**Problem description:**
Copy out the full data exactly as given; pictures should not be included.

Source records
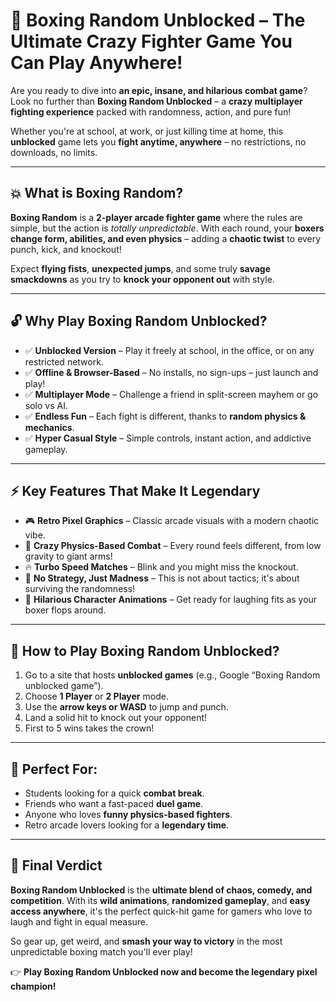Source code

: # 🥊 Boxing Random Unblocked – The Ultimate Crazy Fighter Game You Can Play Anywhere!

Are you ready to dive into **an epic, insane, and hilarious combat game**? Look no further than **Boxing Random Unblocked** – a **crazy multiplayer fighting experience** packed with randomness, action, and pure fun!

Whether you're at school, at work, or just killing time at home, this **unblocked** game lets you **fight anytime, anywhere** – no restrictions, no downloads, no limits.

---

## 💥 What is Boxing Random?

**Boxing Random** is a **2-player arcade fighter game** where the rules are simple, but the action is *totally unpredictable*. With each round, your **boxers change form, abilities, and even physics** – adding a **chaotic twist** to every punch, kick, and knockout!

Expect **flying fists**, **unexpected jumps**, and some truly **savage smackdowns** as you try to **knock your opponent out** with style.

---

## 🔓 Why Play Boxing Random Unblocked?

- ✅ **Unblocked Version** – Play it freely at school, in the office, or on any restricted network.
- ✅ **Offline & Browser-Based** – No installs, no sign-ups – just launch and play!
- ✅ **Multiplayer Mode** – Challenge a friend in split-screen mayhem or go solo vs AI.
- ✅ **Endless Fun** – Each fight is different, thanks to **random physics & mechanics**.
- ✅ **Hyper Casual Style** – Simple controls, instant action, and addictive gameplay.

---

## ⚡ Key Features That Make It Legendary

- 🎮 **Retro Pixel Graphics** – Classic arcade visuals with a modern chaotic vibe.
- 🥊 **Crazy Physics-Based Combat** – Every round feels different, from low gravity to giant arms!
- 🔥 **Turbo Speed Matches** – Blink and you might miss the knockout.
- 🧠 **No Strategy, Just Madness** – This is not about tactics; it's about surviving the randomness!
- 👻 **Hilarious Character Animations** – Get ready for laughing fits as your boxer flops around.

---

## 🚀 How to Play Boxing Random Unblocked?

1. Go to a site that hosts **unblocked games** (e.g., Google “Boxing Random unblocked game”).
2. Choose **1 Player** or **2 Player** mode.
3. Use the **arrow keys or WASD** to jump and punch.
4. Land a solid hit to knock out your opponent!
5. First to 5 wins takes the crown!

---

## 🎯 Perfect For:

- Students looking for a quick **combat break**.
- Friends who want a fast-paced **duel game**.
- Anyone who loves **funny physics-based fighters**.
- Retro arcade lovers looking for a **legendary time**.

---

## 🔮 Final Verdict

**Boxing Random Unblocked** is the **ultimate blend of chaos, comedy, and competition**. With its **wild animations**, **randomized gameplay**, and **easy access anywhere**, it's the perfect quick-hit game for gamers who love to laugh and fight in equal measure.

So gear up, get weird, and **smash your way to victory** in the most unpredictable boxing match you'll ever play!

👉 **Play Boxing Random Unblocked now and become the legendary pixel champion!**
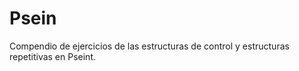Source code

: # Psein

Compendio de ejercicios de las estructuras de control y estructuras repetitivas en Pseint.
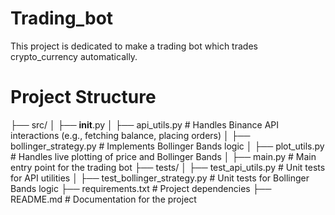 # Trading_bot
This project is dedicated to make a trading bot which trades crypto_currency automatically.

# Project Structure
├── src/
│   ├── __init__.py
│   ├── api_utils.py         # Handles Binance API interactions (e.g., fetching balance, placing orders)
│   ├── bollinger_strategy.py # Implements Bollinger Bands logic
│   ├── plot_utils.py         # Handles live plotting of price and Bollinger Bands
│   ├── main.py               # Main entry point for the trading bot
├── tests/
│   ├── test_api_utils.py     # Unit tests for API utilities
│   ├── test_bollinger_strategy.py # Unit tests for Bollinger Bands logic
├── requirements.txt          # Project dependencies
├── README.md                 # Documentation for the project
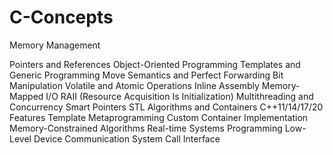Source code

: # C-Concepts

Memory Management

Pointers and References
Object-Oriented Programming
Templates and Generic Programming
Move Semantics and Perfect Forwarding
Bit Manipulation
Volatile and Atomic Operations
Inline Assembly
Memory-Mapped I/O
RAII (Resource Acquisition Is Initialization)
Multithreading and Concurrency
Smart Pointers
STL Algorithms and Containers
C++11/14/17/20 Features
Template Metaprogramming
Custom Container Implementation
Memory-Constrained Algorithms
Real-time Systems Programming
Low-Level Device Communication
System Call Interface
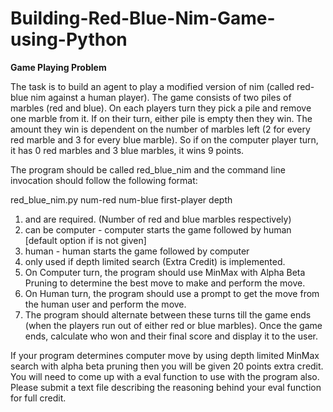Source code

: # Building-Red-Blue-Nim-Game-using-Python

**Game Playing Problem**

The task is to build an agent to play a modified version of nim (called red-blue nim against a human player). The game consists of two piles of marbles (red and blue). On each players turn they pick a pile and remove one marble from it. If on their turn, either pile is empty then they win. The amount they win is dependent on the number of marbles left (2 for every red marble and 3 for every blue marble). So if on the computer player turn, it has 0 red marbles and 3 blue marbles, it wins 9 points.

The program should be called red_blue_nim and the command line invocation should follow the following format:

red_blue_nim.py num-red num-blue first-player depth

1. <num-red> and <num-blue> are required. (Number of red and blue marbles respectively)
2. <first-player> can be computer - computer starts the game followed by human [default option if <first-player> is not given]
3. human - human starts the game followed by computer
4. <depth>  only used if depth limited search (Extra Credit) is implemented.
5. On Computer turn, the program should use MinMax with Alpha Beta Pruning to determine the best move to make and perform the move.
6. On Human turn, the program should use a prompt to get the move from the human user and perform the move.
7. The program should alternate between these turns till the game ends (when the players run out of either red or blue marbles). Once the game ends, calculate who won and their final score and display it to the user.

If your program determines computer move by using depth limited MinMax search with alpha beta pruning then you will be given 20 points extra credit. You will need to come up with a eval function to use with the program also. Please submit a text file describing the reasoning behind your eval function for full credit.
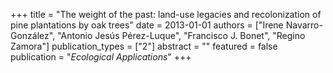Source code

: +++
title = "The weight of the past: land-use legacies and recolonization of pine plantations by oak trees"
date = 2013-01-01
authors = ["Irene Navarro-González", "Antonio Jesús Pérez-Luque", "Francisco J. Bonet", "Regino Zamora"]
publication_types = ["2"]
abstract = ""
featured = false
publication = "*Ecological Applications*"
+++

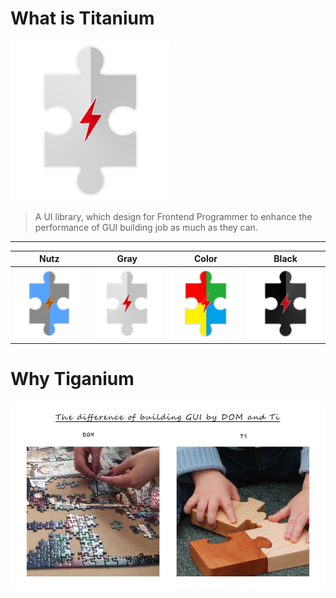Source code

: # What is Titanium

![](img/ti_logo_gray.png)

> A UI library, which design for Frontend Programmer to enhance the performance of GUI building job as much as they can.

-----------------------------------

Nutz | Gray | Color | Black
-----|------|-------|----------
![](img/ti_logo_nutz.png) | ![](img/ti_logo_gray.png) | ![](img/ti_logo_color.png)| ![](img/ti_logo_black.png)


# Why Tiganium

![](img/concept_diff_with_dom.jpg)

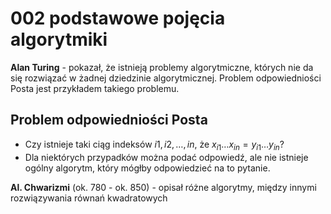 # 002 podstawowe pojęcia algorytmiki

**Alan Turing** - pokazał, że istnieją problemy algorytmiczne, których nie da się rozwiązać w żadnej dziedzinie algorytmicznej. Problem odpowiedniości Posta jest przykładem takiego problemu.

## Problem odpowiedniości Posta

- Czy istnieje taki ciąg indeksów $i1, i2, …, in$, że $x_{i1}…x_{in} = y_{i1}…y_{in}$?
- Dla niektórych przypadków można podać odpowiedź, ale nie istnieje ogólny algorytm, który mógłby odpowiedzieć na to pytanie.

**Al. Chwarizmi** (ok. 780 - ok. 850) - opisał różne algorytmy, między innymi rozwiązywania równań kwadratowych
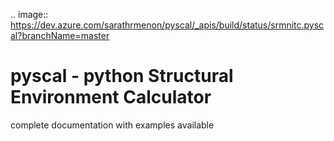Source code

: ..  image:: https://dev.azure.com/sarathrmenon/pyscal/_apis/build/status/srmnitc.pyscal?branchName=master
   
# pyscal - python Structural Environment Calculator

complete documentation with examples available 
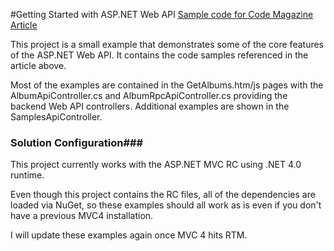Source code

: #Getting Started with ASP.NET Web API
[Sample code for Code Magazine Article](http://code-magazine.com/Article.aspx?quickid=1206081)

This project is a small example that demonstrates some of the core features  of the ASP.NET Web API. It contains the code samples referenced in the article above.

Most of the examples are contained in the GetAlbums.htm/js pages with the AlbumApiController.cs and AlbumRpcApiController.cs providing the backend Web API controllers. Additional examples are shown
in the SamplesApiController.

### Solution Configuration###
This project currently works with the ASP.NET MVC RC using .NET 4.0 runtime. 

Even though this project contains the RC files, all of the dependencies 
are loaded via NuGet, so these examples should all work as is even if you
don't have a previous MVC4 installation.

I will update these examples again once MVC 4 hits RTM.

**Expected answer:**
Source code

: # 🥊 Boxing Random Unblocked – The Ultimate Crazy Fighter Game You Can Play Anywhere!

Are you ready to dive into **an epic, insane, and hilarious combat game**? Look no further than **Boxing Random Unblocked** – a **crazy multiplayer fighting experience** packed with randomness, action, and pure fun!

Whether you're at school, at work, or just killing time at home, this **unblocked** game lets you **fight anytime, anywhere** – no restrictions, no downloads, no limits.

---

## 💥 What is Boxing Random?

**Boxing Random** is a **2-player arcade fighter game** where the rules are simple, but the action is *totally unpredictable*. With each round, your **boxers change form, abilities, and even physics** – adding a **chaotic twist** to every punch, kick, and knockout!

Expect **flying fists**, **unexpected jumps**, and some truly **savage smackdowns** as you try to **knock your opponent out** with style.

---

## 🔓 Why Play Boxing Random Unblocked?

- ✅ **Unblocked Version** – Play it freely at school, in the office, or on any restricted network.
- ✅ **Offline & Browser-Based** – No installs, no sign-ups – just launch and play!
- ✅ **Multiplayer Mode** – Challenge a friend in split-screen mayhem or go solo vs AI.
- ✅ **Endless Fun** – Each fight is different, thanks to **random physics & mechanics**.
- ✅ **Hyper Casual Style** – Simple controls, instant action, and addictive gameplay.

---

## ⚡ Key Features That Make It Legendary

- 🎮 **Retro Pixel Graphics** – Classic arcade visuals with a modern chaotic vibe.
- 🥊 **Crazy Physics-Based Combat** – Every round feels different, from low gravity to giant arms!
- 🔥 **Turbo Speed Matches** – Blink and you might miss the knockout.
- 🧠 **No Strategy, Just Madness** – This is not about tactics; it's about surviving the randomness!
- 👻 **Hilarious Character Animations** – Get ready for laughing fits as your boxer flops around.

---

## 🚀 How to Play Boxing Random Unblocked?

1. Go to a site that hosts **unblocked games** (e.g., Google “Boxing Random unblocked game”).
2. Choose **1 Player** or **2 Player** mode.
3. Use the **arrow keys or WASD** to jump and punch.
4. Land a solid hit to knock out your opponent!
5. First to 5 wins takes the crown!

---

## 🎯 Perfect For:

- Students looking for a quick **combat break**.
- Friends who want a fast-paced **duel game**.
- Anyone who loves **funny physics-based fighters**.
- Retro arcade lovers looking for a **legendary time**.

---

## 🔮 Final Verdict

**Boxing Random Unblocked** is the **ultimate blend of chaos, comedy, and competition**. With its **wild animations**, **randomized gameplay**, and **easy access anywhere**, it's the perfect quick-hit game for gamers who love to laugh and fight in equal measure.

So gear up, get weird, and **smash your way to victory** in the most unpredictable boxing match you'll ever play!

👉 **Play Boxing Random Unblocked now and become the legendary pixel champion!**
Source code

: # Psein

Compendio de ejercicios de las estructuras de control y estructuras repetitivas en Pseint.
 # Trading_bot
This project is dedicated to make a trading bot which trades crypto_currency automatically.

# Project Structure
├── src/
│   ├── __init__.py
│   ├── api_utils.py         # Handles Binance API interactions (e.g., fetching balance, placing orders)
│   ├── bollinger_strategy.py # Implements Bollinger Bands logic
│   ├── plot_utils.py         # Handles live plotting of price and Bollinger Bands
│   ├── main.py               # Main entry point for the trading bot
├── tests/
│   ├── test_api_utils.py     # Unit tests for API utilities
│   ├── test_bollinger_strategy.py # Unit tests for Bollinger Bands logic
├── requirements.txt          # Project dependencies
├── README.md                 # Documentation for the project
Source code

: # C-Concepts

Memory Management

Pointers and References
Object-Oriented Programming
Templates and Generic Programming
Move Semantics and Perfect Forwarding
Bit Manipulation
Volatile and Atomic Operations
Inline Assembly
Memory-Mapped I/O
RAII (Resource Acquisition Is Initialization)
Multithreading and Concurrency
Smart Pointers
STL Algorithms and Containers
C++11/14/17/20 Features
Template Metaprogramming
Custom Container Implementation
Memory-Constrained Algorithms
Real-time Systems Programming
Low-Level Device Communication
System Call Interface
Source code

: # Building-Red-Blue-Nim-Game-using-Python

**Game Playing Problem**

The task is to build an agent to play a modified version of nim (called red-blue nim against a human player). The game consists of two piles of marbles (red and blue). On each players turn they pick a pile and remove one marble from it. If on their turn, either pile is empty then they win. The amount they win is dependent on the number of marbles left (2 for every red marble and 3 for every blue marble). So if on the computer player turn, it has 0 red marbles and 3 blue marbles, it wins 9 points.

The program should be called red_blue_nim and the command line invocation should follow the following format:

red_blue_nim.py num-red num-blue first-player depth

1. <num-red> and <num-blue> are required. (Number of red and blue marbles respectively)
2. <first-player> can be computer - computer starts the game followed by human [default option if <first-player> is not given]
3. human - human starts the game followed by computer
4. <depth>  only used if depth limited search (Extra Credit) is implemented.
5. On Computer turn, the program should use MinMax with Alpha Beta Pruning to determine the best move to make and perform the move.
6. On Human turn, the program should use a prompt to get the move from the human user and perform the move.
7. The program should alternate between these turns till the game ends (when the players run out of either red or blue marbles). Once the game ends, calculate who won and their final score and display it to the user.

If your program determines computer move by using depth limited MinMax search with alpha beta pruning then you will be given 20 points extra credit. You will need to come up with a eval function to use with the program also. Please submit a text file describing the reasoning behind your eval function for full credit.
Source code

: +++
title = "The weight of the past: land-use legacies and recolonization of pine plantations by oak trees"
date = 2013-01-01
authors = ["Irene Navarro-González", "Antonio Jesús Pérez-Luque", "Francisco J. Bonet", "Regino Zamora"]
publication_types = ["2"]
abstract = ""
featured = false
publication = "*Ecological Applications*"
+++

Source code

: # What is Titanium

![](img/ti_logo_gray.png)

> A UI library, which design for Frontend Programmer to enhance the performance of GUI building job as much as they can.

-----------------------------------

Nutz | Gray | Color | Black
-----|------|-------|----------
![](img/ti_logo_nutz.png) | ![](img/ti_logo_gray.png) | ![](img/ti_logo_color.png)| ![](img/ti_logo_black.png)


# Why Tiganium

![](img/concept_diff_with_dom.jpg)

 # 002 podstawowe pojęcia algorytmiki

**Alan Turing** - pokazał, że istnieją problemy algorytmiczne, których nie da się rozwiązać w żadnej dziedzinie algorytmicznej. Problem odpowiedniości Posta jest przykładem takiego problemu.

## Problem odpowiedniości Posta

- Czy istnieje taki ciąg indeksów $i1, i2, …, in$, że $x_{i1}…x_{in} = y_{i1}…y_{in}$?
- Dla niektórych przypadków można podać odpowiedź, ale nie istnieje ogólny algorytm, który mógłby odpowiedzieć na to pytanie.

**Al. Chwarizmi** (ok. 780 - ok. 850) - opisał różne algorytmy, między innymi rozwiązywania równań kwadratowych
Source code

: ..  image:: https://dev.azure.com/sarathrmenon/pyscal/_apis/build/status/srmnitc.pyscal?branchName=master
   
# pyscal - python Structural Environment Calculator

complete documentation with examples available 
Source code

: #Getting Started with ASP.NET Web API
[Sample code for Code Magazine Article](http://code-magazine.com/Article.aspx?quickid=1206081)

This project is a small example that demonstrates some of the core features  of the ASP.NET Web API. It contains the code samples referenced in the article above.

Most of the examples are contained in the GetAlbums.htm/js pages with the AlbumApiController.cs and AlbumRpcApiController.cs providing the backend Web API controllers. Additional examples are shown
in the SamplesApiController.

### Solution Configuration###
This project currently works with the ASP.NET MVC RC using .NET 4.0 runtime. 

Even though this project contains the RC files, all of the dependencies 
are loaded via NuGet, so these examples should all work as is even if you
don't have a previous MVC4 installation.

I will update these examples again once MVC 4 hits RTM.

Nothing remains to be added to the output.